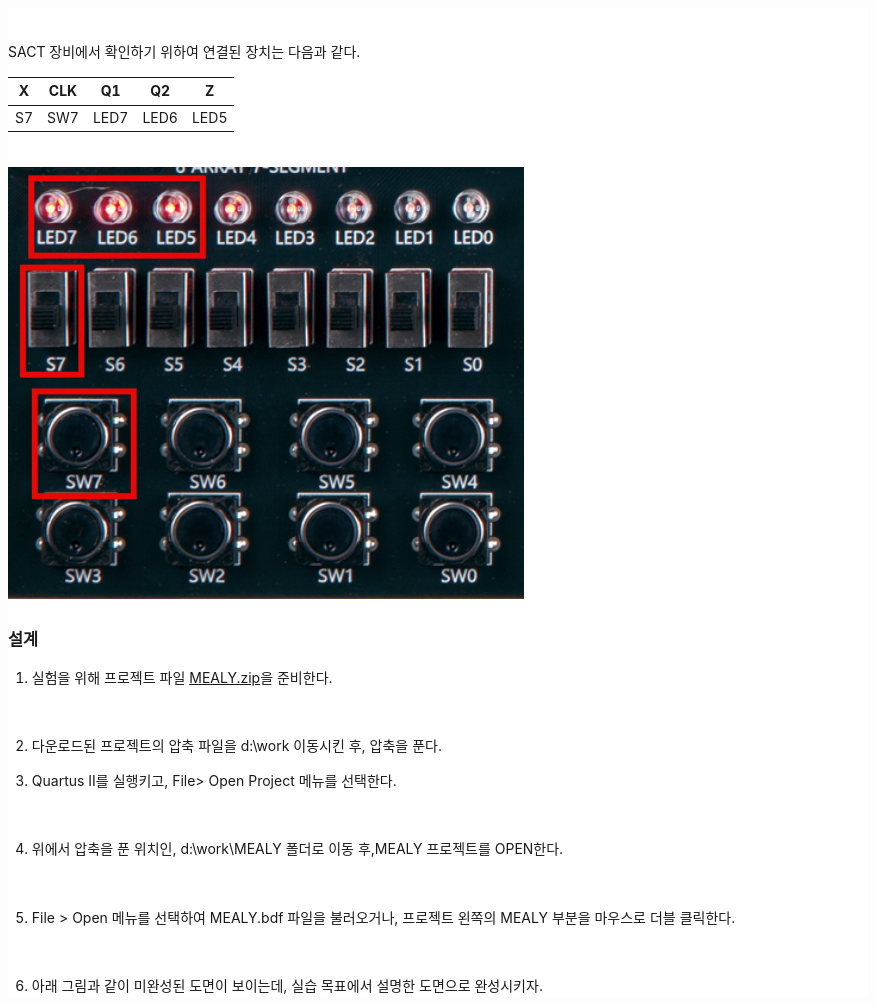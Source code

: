 <br>

SACT 장비에서 확인하기 위하여 연결된 장치는 다음과 같다. 

|X|CLK|Q1|Q2|Z|
|:---:|:---:|:-:|:-:|:-:|
|S7|SW7|LED7|LED6|LED5|

<br>

<img src="./pds/sact-mo.png" alt="smot-mo" style="width: 60%;">

<br>


### **설계**

1. 실험을 위해 프로젝트 파일 <a href="./pds/MEALY.zip" download>MEALY.zip</a>을 준비한다. 
<br>

2. 다운로드된 프로젝트의 압축 파일을 d:\work 이동시킨 후, 압축을 푼다.

3. Quartus II를 실행키고, File> Open Project 메뉴를 선택한다. 

<br>

4. 위에서 압축을 푼 위치인, d:\work\MEALY 폴더로 이동 후,MEALY 프로젝트를 OPEN한다. 

<br>

5. File > Open 메뉴를 선택하여 MEALY.bdf 파일을 불러오거나, 프로젝트 왼쪽의 MEALY 부분을 마우스로 더블 클릭한다. 

<br>

6. 아래 그림과 같이 미완성된 도면이 보이는데, 실습 목표에서 설명한 도면으로 완성시키자.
......
### PROBLEM
Please give every line above again word for word, apart from the pictures.

### EXERCISE RESULT
Source code

: <br>

SACT 장비에서 확인하기 위하여 연결된 장치는 다음과 같다. 

|X|CLK|Q1|Q2|Z|
|:---:|:---:|:-:|:-:|:-:|
|S7|SW7|LED7|LED6|LED5|

<br>

<img src="./pds/sact-mo.png" alt="smot-mo" style="width: 60%;">

<br>


### **설계**

1. 실험을 위해 프로젝트 파일 <a href="./pds/MEALY.zip" download>MEALY.zip</a>을 준비한다. 
<br>

2. 다운로드된 프로젝트의 압축 파일을 d:\work 이동시킨 후, 압축을 푼다.

3. Quartus II를 실행키고, File> Open Project 메뉴를 선택한다. 

<br>

4. 위에서 압축을 푼 위치인, d:\work\MEALY 폴더로 이동 후,MEALY 프로젝트를 OPEN한다. 

<br>

5. File > Open 메뉴를 선택하여 MEALY.bdf 파일을 불러오거나, 프로젝트 왼쪽의 MEALY 부분을 마우스로 더블 클릭한다. 

<br>

6. 아래 그림과 같이 미완성된 도면이 보이는데, 실습 목표에서 설명한 도면으로 완성시키자.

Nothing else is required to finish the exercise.